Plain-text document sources
>>

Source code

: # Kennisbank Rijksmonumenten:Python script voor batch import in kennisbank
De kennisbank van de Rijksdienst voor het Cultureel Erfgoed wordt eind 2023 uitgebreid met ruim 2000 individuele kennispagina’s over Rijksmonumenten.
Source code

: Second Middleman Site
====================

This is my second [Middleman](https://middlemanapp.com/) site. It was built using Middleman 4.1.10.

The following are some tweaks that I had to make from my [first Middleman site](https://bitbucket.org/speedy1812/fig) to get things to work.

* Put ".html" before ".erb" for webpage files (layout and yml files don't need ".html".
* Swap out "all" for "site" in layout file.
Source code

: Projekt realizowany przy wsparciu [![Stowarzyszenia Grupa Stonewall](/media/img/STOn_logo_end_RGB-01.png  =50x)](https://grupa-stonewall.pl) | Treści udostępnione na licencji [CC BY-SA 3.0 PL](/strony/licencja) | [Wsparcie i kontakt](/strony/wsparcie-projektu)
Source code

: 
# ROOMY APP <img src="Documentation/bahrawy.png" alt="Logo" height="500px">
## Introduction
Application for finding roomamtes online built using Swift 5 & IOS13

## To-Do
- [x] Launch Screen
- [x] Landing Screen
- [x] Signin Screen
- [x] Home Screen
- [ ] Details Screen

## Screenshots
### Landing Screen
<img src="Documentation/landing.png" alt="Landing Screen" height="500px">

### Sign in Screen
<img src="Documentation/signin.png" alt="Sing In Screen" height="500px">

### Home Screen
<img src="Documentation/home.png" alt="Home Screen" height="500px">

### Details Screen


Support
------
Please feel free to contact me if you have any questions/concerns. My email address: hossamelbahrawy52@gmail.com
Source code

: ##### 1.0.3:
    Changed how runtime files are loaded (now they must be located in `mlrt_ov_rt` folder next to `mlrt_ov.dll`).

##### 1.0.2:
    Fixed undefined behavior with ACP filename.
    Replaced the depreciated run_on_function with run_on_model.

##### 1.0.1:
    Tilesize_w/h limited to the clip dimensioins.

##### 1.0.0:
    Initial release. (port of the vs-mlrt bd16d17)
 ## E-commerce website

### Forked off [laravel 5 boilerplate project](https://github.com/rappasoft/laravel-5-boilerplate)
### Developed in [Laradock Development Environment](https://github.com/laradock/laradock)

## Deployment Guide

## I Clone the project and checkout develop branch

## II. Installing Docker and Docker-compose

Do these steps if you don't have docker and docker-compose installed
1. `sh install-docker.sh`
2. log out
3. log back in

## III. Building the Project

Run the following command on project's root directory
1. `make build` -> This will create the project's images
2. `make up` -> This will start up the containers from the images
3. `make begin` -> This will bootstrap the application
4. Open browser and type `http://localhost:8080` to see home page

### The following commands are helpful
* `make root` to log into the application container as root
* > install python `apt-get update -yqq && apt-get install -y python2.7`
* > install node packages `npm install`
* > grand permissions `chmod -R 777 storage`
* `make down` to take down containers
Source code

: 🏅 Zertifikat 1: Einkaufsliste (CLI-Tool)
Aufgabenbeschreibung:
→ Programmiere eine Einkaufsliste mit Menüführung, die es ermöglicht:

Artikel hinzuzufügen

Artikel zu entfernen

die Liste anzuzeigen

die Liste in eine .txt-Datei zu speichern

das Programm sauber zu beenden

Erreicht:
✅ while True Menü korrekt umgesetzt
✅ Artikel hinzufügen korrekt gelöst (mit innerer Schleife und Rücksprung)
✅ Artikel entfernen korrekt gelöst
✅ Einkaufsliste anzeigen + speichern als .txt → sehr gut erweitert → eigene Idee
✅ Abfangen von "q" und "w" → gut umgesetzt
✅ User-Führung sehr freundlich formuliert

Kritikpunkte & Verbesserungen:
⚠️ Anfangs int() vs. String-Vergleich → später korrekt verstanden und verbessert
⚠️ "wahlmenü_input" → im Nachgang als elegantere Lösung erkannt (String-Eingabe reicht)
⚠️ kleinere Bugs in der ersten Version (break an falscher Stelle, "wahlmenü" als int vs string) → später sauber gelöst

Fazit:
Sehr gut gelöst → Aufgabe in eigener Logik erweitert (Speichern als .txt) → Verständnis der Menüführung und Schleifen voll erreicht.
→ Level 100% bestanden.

<<

EXERCISE DIRECTIONS: The records above need to be retyped exactly.

RESPONSE TO THE EXERCISE:
Source code

: # Kennisbank Rijksmonumenten:Python script voor batch import in kennisbank
De kennisbank van de Rijksdienst voor het Cultureel Erfgoed wordt eind 2023 uitgebreid met ruim 2000 individuele kennispagina’s over Rijksmonumenten.
Source code

: Second Middleman Site
====================

This is my second [Middleman](https://middlemanapp.com/) site. It was built using Middleman 4.1.10.

The following are some tweaks that I had to make from my [first Middleman site](https://bitbucket.org/speedy1812/fig) to get things to work.

* Put ".html" before ".erb" for webpage files (layout and yml files don't need ".html".
* Swap out "all" for "site" in layout file.
Source code

: Projekt realizowany przy wsparciu [![Stowarzyszenia Grupa Stonewall](/media/img/STOn_logo_end_RGB-01.png  =50x)](https://grupa-stonewall.pl) | Treści udostępnione na licencji [CC BY-SA 3.0 PL](/strony/licencja) | [Wsparcie i kontakt](/strony/wsparcie-projektu)
Source code

: 
# ROOMY APP <img src="Documentation/bahrawy.png" alt="Logo" height="500px">
## Introduction
Application for finding roomamtes online built using Swift 5 & IOS13

## To-Do
- [x] Launch Screen
- [x] Landing Screen
- [x] Signin Screen
- [x] Home Screen
- [ ] Details Screen

## Screenshots
### Landing Screen
<img src="Documentation/landing.png" alt="Landing Screen" height="500px">

### Sign in Screen
<img src="Documentation/signin.png" alt="Sing In Screen" height="500px">

### Home Screen
<img src="Documentation/home.png" alt="Home Screen" height="500px">

### Details Screen


Support
------
Please feel free to contact me if you have any questions/concerns. My email address: hossamelbahrawy52@gmail.com
Source code

: ##### 1.0.3:
    Changed how runtime files are loaded (now they must be located in `mlrt_ov_rt` folder next to `mlrt_ov.dll`).

##### 1.0.2:
    Fixed undefined behavior with ACP filename.
    Replaced the depreciated run_on_function with run_on_model.

##### 1.0.1:
    Tilesize_w/h limited to the clip dimensioins.

##### 1.0.0:
    Initial release. (port of the vs-mlrt bd16d17)
 ## E-commerce website

### Forked off [laravel 5 boilerplate project](https://github.com/rappasoft/laravel-5-boilerplate)
### Developed in [Laradock Development Environment](https://github.com/laradock/laradock)

## Deployment Guide

## I Clone the project and checkout develop branch

## II. Installing Docker and Docker-compose

Do these steps if you don't have docker and docker-compose installed
1. `sh install-docker.sh`
2. log out
3. log back in

## III. Building the Project

Run the following command on project's root directory
1. `make build` -> This will create the project's images
2. `make up` -> This will start up the containers from the images
3. `make begin` -> This will bootstrap the application
4. Open browser and type `http://localhost:8080` to see home page

### The following commands are helpful
* `make root` to log into the application container as root
* > install python `apt-get update -yqq && apt-get install -y python2.7`
* > install node packages `npm install`
* > grand permissions `chmod -R 777 storage`
* `make down` to take down containers
Source code

: 🏅 Zertifikat 1: Einkaufsliste (CLI-Tool)
Aufgabenbeschreibung:
→ Programmiere eine Einkaufsliste mit Menüführung, die es ermöglicht:

Artikel hinzuzufügen

Artikel zu entfernen

die Liste anzuzeigen

die Liste in eine .txt-Datei zu speichern

das Programm sauber zu beenden

Erreicht:
✅ while True Menü korrekt umgesetzt
✅ Artikel hinzufügen korrekt gelöst (mit innerer Schleife und Rücksprung)
✅ Artikel entfernen korrekt gelöst
✅ Einkaufsliste anzeigen + speichern als .txt → sehr gut erweitert → eigene Idee
✅ Abfangen von "q" und "w" → gut umgesetzt
✅ User-Führung sehr freundlich formuliert

Kritikpunkte & Verbesserungen:
⚠️ Anfangs int() vs. String-Vergleich → später korrekt verstanden und verbessert
⚠️ "wahlmenü_input" → im Nachgang als elegantere Lösung erkannt (String-Eingabe reicht)
⚠️ kleinere Bugs in der ersten Version (break an falscher Stelle, "wahlmenü" als int vs string) → später sauber gelöst

Fazit:
Sehr gut gelöst → Aufgabe in eigener Logik erweitert (Speichern als .txt) → Verständnis der Menüführung und Schleifen voll erreicht.
→ Level 100% bestanden.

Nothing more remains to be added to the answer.